## What you should do
For the entries below, state how many lines contain the string "LIST". Add nothing else.
[Data excerpts — start]
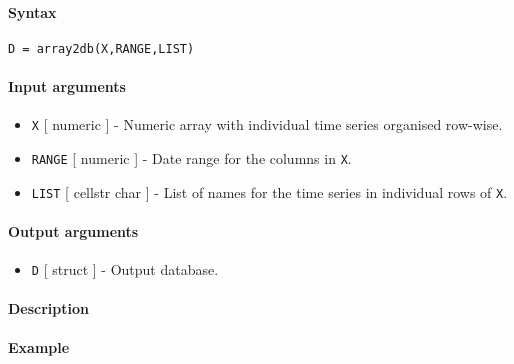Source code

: 


	\paragraph{Syntax}

\begin{verbatim}
D = array2db(X,RANGE,LIST)
\end{verbatim}

\paragraph{Input arguments}

\begin{itemize}
\item
  \texttt{X} {[} numeric {]} - Numeric array with individual time series
  organised row-wise.
\item
  \texttt{RANGE} {[} numeric {]} - Date range for the columns in
  \texttt{X}.
\item
  \texttt{LIST} {[} cellstr \textbar{} char {]} - List of names for the
  time series in individual rows of \texttt{X}.
\end{itemize}

\paragraph{Output arguments}

\begin{itemize}
\itemsep1pt\parskip0pt
\item
  \texttt{D} {[} struct {]} - Output database.
\end{itemize}

\paragraph{Description}

\paragraph{Example}


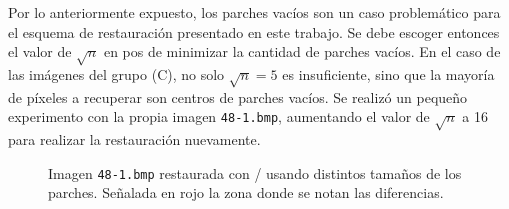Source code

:  Por lo anteriormente expuesto, los parches vac\'ios son un caso problem\'atico para el esquema de restauraci\'on presentado en este trabajo. Se debe escoger entonces el valor de $\sqrt{n}$ en pos de minimizar la cantidad de parches vac\'ios. En el caso de las im\'agenes del grupo (C), no solo $\sqrt{n} = 5$ es insuficiente, sino que la mayor\'ia de p\'ixeles a recuperar son centros de parches vac\'ios. Se realiz\'o un pequeño experimento con la propia imagen \texttt{48-1.bmp}, aumentando el valor de $\sqrt{n}$ a 16 para realizar la restauraci\'on nuevamente.
 \begin{figure}[H]
 	\centering
 	\caption{Imagen \texttt{48-1.bmp} restaurada con \SOP/ usando distintos tamaños de los parches. Señalada en rojo la zona donde se notan las diferencias.}
 	\label{fig:patches_diffs}
 \end{figure}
[Data excerpts — finish]
## Task solution
2